> [EXERCISE] Lines in the records below that contain the word "level" must each be copied.

(Recorded data)
##########

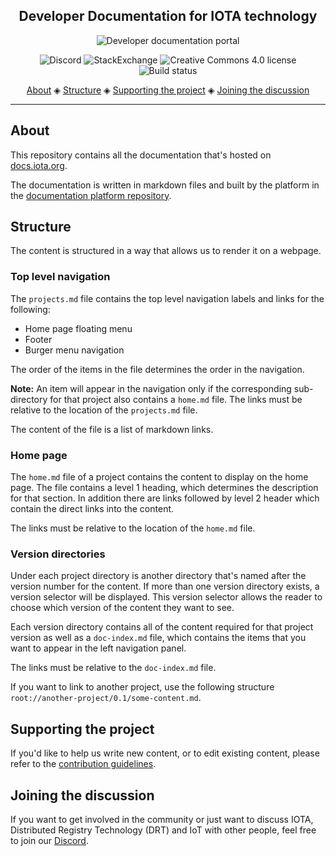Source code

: <h2 align="center">Developer Documentation for IOTA technology</h2>

<p align="center">
    <a href="https://docs.iota.org/" style="text-decoration:none;">
    <img src="https://img.shields.io/badge/Documentation%20portal-blue.svg?style=for-the-badge" alt="Developer documentation portal">
</p>
<p align="center">
  <a href="https://discord.iota.org/" style="text-decoration:none;"><img src="https://img.shields.io/badge/Discord-9cf.svg?logo=discord" alt="Discord"></a>
    <a href="https://iota.stackexchange.com/" style="text-decoration:none;"><img src="https://img.shields.io/badge/StackExchange-9cf.svg?logo=stackexchange" alt="StackExchange"></a>
    <a href="https://raw.githubusercontent.com/iotaledger/documentation/develop/LICENSE" style="text-decoration:none;"><img src="https://img.shields.io/github/license/iotaledger/documentation.svg" alt="Creative Commons 4.0 license"></a>
    <a href="https://buildkite.com/iota-foundation/documentation-platform-build-and-deploy" style="text-decoration:none;"><img src="https://badge.buildkite.com/f736fdb29f0102a9e640363d347bd7332ec2002aeb69916556.svg" alt="Build status"></a>
</p>
      
<p align="center">
  <a href="#about">About</a> ◈
  <a href="#prerequisites">Structure</a> ◈
  <a href="#supporting-the-project">Supporting the project</a> ◈
  <a href="#joining-the-discussion">Joining the discussion</a> 
</p>

---

## About

This repository contains all the documentation that's hosted on [docs.iota.org](https://docs.iota.org).

The documentation is written in markdown files and built by the platform in the [documentation platform repository](https://github.com/iotaledger/documentation-platform).

## Structure

The content is structured in a way that allows us to render it on a webpage.

### Top level navigation

The `projects.md` file contains the top level navigation labels and links for the following:

- Home page floating menu
- Footer
- Burger menu navigation

The order of the items in the file determines the order in the navigation.

**Note:** An item will appear in the navigation only if the corresponding sub-directory for that project also contains a `home.md` file. The links must be relative to the location of the `projects.md` file.

The content of the file is a list of markdown links.

### Home page

The `home.md` file of a project contains the content to display on the home page. The file contains a level 1 heading, which determines the description for that section. In addition there are links followed by level 2 header which contain the direct links into the content.

The links must be relative to the location of the `home.md` file.

### Version directories

Under each project directory is another directory that's named after the version number for the content. If more than one version directory exists, a version selector will be displayed. This version selector allows the reader to choose which version of the content they want to see.

Each version directory contains all of the content required for that project version as well as a `doc-index.md` file, which contains the items that you want to appear in the left navigation panel.

The links must be relative to the `doc-index.md` file.

If you want to link to another project, use the following structure `root://another-project/0.1/some-content.md`.

## Supporting the project

If you'd like to help us write new content, or to edit existing content, please refer to the [contribution guidelines](.github/CONTRIBUTING.md).

## Joining the discussion

If you want to get involved in the community or just want to discuss IOTA, Distributed Registry Technology (DRT) and IoT with other people, feel free to join our [Discord](https://discord.iota.org/).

##########

> [SOLUTION FOR THIS TASK]
### Top level navigation
The `projects.md` file contains the top level navigation labels and links for the following:
The `home.md` file of a project contains the content to display on the home page. The file contains a level 1 heading, which determines the description for that section. In addition there are links followed by level 2 header which contain the direct links into the content.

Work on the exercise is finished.